Task instructions ▸ Match the string "travail" against each line below, and copy every line that matches.

Content starts

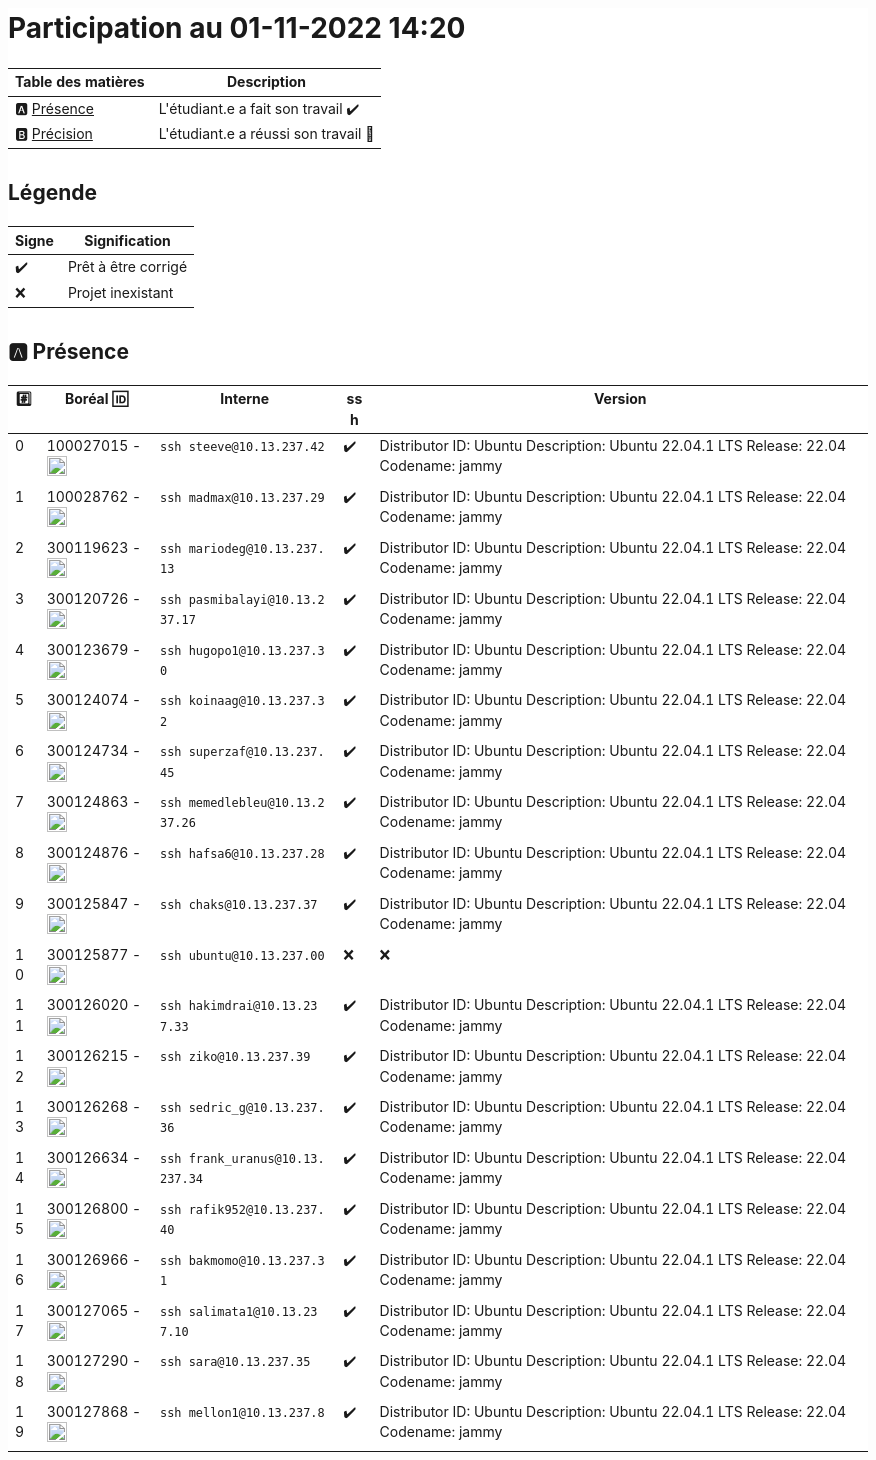# Participation au 01-11-2022 14:20

| Table des matières            | Description                                             |
|-------------------------------|---------------------------------------------------------|
| :a: [Présence](#a-présence)   | L'étudiant.e a fait son travail    :heavy_check_mark:   |
| :b: [Précision](#b-précision) | L'étudiant.e a réussi son travail  :tada:               |

## Légende

| Signe              | Signification                 |
|--------------------|-------------------------------|
| :heavy_check_mark: | Prêt à être corrigé           |
| :x:                | Projet inexistant             |

## :a: Présence

|:hash:| Boréal :id:                | Interne            | ssh | Version |
|------|----------------------------|--------------------|-----|---------|
| 0 | 100027015 - <image src='https://avatars.githubusercontent.com/u/97314874?s=460&v=4' width=20 height=20></image> | `ssh steeve@10.13.237.42` | :heavy_check_mark: | Distributor ID: Ubuntu Description: Ubuntu 22.04.1 LTS Release: 22.04 Codename: jammy |
| 1 | 100028762 - <image src='https://avatars.githubusercontent.com/u/96226008?s=460&v=4' width=20 height=20></image> | `ssh madmax@10.13.237.29` | :heavy_check_mark: | Distributor ID: Ubuntu Description: Ubuntu 22.04.1 LTS Release: 22.04 Codename: jammy |
| 2 | 300119623 - <image src='https://avatars.githubusercontent.com/u/97314467?s=460&v=4' width=20 height=20></image> | `ssh mariodeg@10.13.237.13` | :heavy_check_mark: | Distributor ID: Ubuntu Description: Ubuntu 22.04.1 LTS Release: 22.04 Codename: jammy |
| 3 | 300120726 - <image src='https://avatars.githubusercontent.com/u/105461057?s=460&v=4' width=20 height=20></image> | `ssh pasmibalayi@10.13.237.17` | :heavy_check_mark: | Distributor ID: Ubuntu Description: Ubuntu 22.04.1 LTS Release: 22.04 Codename: jammy |
| 4 | 300123679 - <image src='https://avatars.githubusercontent.com/u/105458655?s=460&v=4' width=20 height=20></image> | `ssh hugopo1@10.13.237.30` | :heavy_check_mark: | Distributor ID: Ubuntu Description: Ubuntu 22.04.1 LTS Release: 22.04 Codename: jammy |
| 5 | 300124074 - <image src='https://avatars.githubusercontent.com/u/97147101?s=460&v=4' width=20 height=20></image> | `ssh koinaag@10.13.237.32` | :heavy_check_mark: | Distributor ID: Ubuntu Description: Ubuntu 22.04.1 LTS Release: 22.04 Codename: jammy |
| 6 | 300124734 - <image src='https://avatars.githubusercontent.com/u/94937145?s=460&v=4' width=20 height=20></image> | `ssh superzaf@10.13.237.45` | :heavy_check_mark: | Distributor ID: Ubuntu Description: Ubuntu 22.04.1 LTS Release: 22.04 Codename: jammy |
| 7 | 300124863 - <image src='https://avatars.githubusercontent.com/u/97644305?s=460&v=4' width=20 height=20></image> | `ssh memedlebleu@10.13.237.26` | :heavy_check_mark: | Distributor ID: Ubuntu Description: Ubuntu 22.04.1 LTS Release: 22.04 Codename: jammy |
| 8 | 300124876 - <image src='https://avatars.githubusercontent.com/u/98238582?s=460&v=4' width=20 height=20></image> | `ssh hafsa6@10.13.237.28` | :heavy_check_mark: | Distributor ID: Ubuntu Description: Ubuntu 22.04.1 LTS Release: 22.04 Codename: jammy |
| 9 | 300125847 - <image src='https://avatars.githubusercontent.com/u/97644650?s=460&v=4' width=20 height=20></image> | `ssh chaks@10.13.237.37` | :heavy_check_mark: | Distributor ID: Ubuntu Description: Ubuntu 22.04.1 LTS Release: 22.04 Codename: jammy |
| 10 | 300125877 - <image src='https://avatars.githubusercontent.com/u/97989532?s=460&v=4' width=20 height=20></image> | `ssh ubuntu@10.13.237.00` | :x: | :x: |
| 11 | 300126020 - <image src='https://avatars.githubusercontent.com/u/583231?s=460&v=4' width=20 height=20></image> | `ssh hakimdrai@10.13.237.33` | :heavy_check_mark: | Distributor ID: Ubuntu Description: Ubuntu 22.04.1 LTS Release: 22.04 Codename: jammy |
| 12 | 300126215 - <image src='https://avatars.githubusercontent.com/u/97623907?s=460&v=4' width=20 height=20></image> | `ssh ziko@10.13.237.39` | :heavy_check_mark: | Distributor ID: Ubuntu Description: Ubuntu 22.04.1 LTS Release: 22.04 Codename: jammy |
| 13 | 300126268 - <image src='https://avatars.githubusercontent.com/u/97314948?s=460&v=4' width=20 height=20></image> | `ssh sedric_g@10.13.237.36` | :heavy_check_mark: | Distributor ID: Ubuntu Description: Ubuntu 22.04.1 LTS Release: 22.04 Codename: jammy |
| 14 | 300126634 - <image src='https://avatars.githubusercontent.com/u/97324827?s=460&v=4' width=20 height=20></image> | `ssh frank_uranus@10.13.237.34` | :heavy_check_mark: | Distributor ID: Ubuntu Description: Ubuntu 22.04.1 LTS Release: 22.04 Codename: jammy |
| 15 | 300126800 - <image src='https://avatars.githubusercontent.com/u/105135304?s=460&v=4' width=20 height=20></image> | `ssh rafik952@10.13.237.40` | :heavy_check_mark: | Distributor ID: Ubuntu Description: Ubuntu 22.04.1 LTS Release: 22.04 Codename: jammy |
| 16 | 300126966 - <image src='https://avatars.githubusercontent.com/u/94937166?s=460&v=4' width=20 height=20></image> | `ssh bakmomo@10.13.237.31` | :heavy_check_mark: | Distributor ID: Ubuntu Description: Ubuntu 22.04.1 LTS Release: 22.04 Codename: jammy |
| 17 | 300127065 - <image src='https://avatars.githubusercontent.com/u/97314712?s=460&v=4' width=20 height=20></image> | `ssh salimata1@10.13.237.10` | :heavy_check_mark: | Distributor ID: Ubuntu Description: Ubuntu 22.04.1 LTS Release: 22.04 Codename: jammy |
| 18 | 300127290 - <image src='https://avatars.githubusercontent.com/u/105463700?s=460&v=4' width=20 height=20></image> | `ssh sara@10.13.237.35` | :heavy_check_mark: | Distributor ID: Ubuntu Description: Ubuntu 22.04.1 LTS Release: 22.04 Codename: jammy |
| 19 | 300127868 - <image src='https://avatars.githubusercontent.com/u/113466237?s=460&v=4' width=20 height=20></image> | `ssh mellon1@10.13.237.8` | :heavy_check_mark: | Distributor ID: Ubuntu Description: Ubuntu 22.04.1 LTS Release: 22.04 Codename: jammy |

Content ends

Task output ▸
| :a: [Présence](#a-présence)   | L'étudiant.e a fait son travail    :heavy_check_mark:   |
| :b: [Précision](#b-précision) | L'étudiant.e a réussi son travail  :tada:               |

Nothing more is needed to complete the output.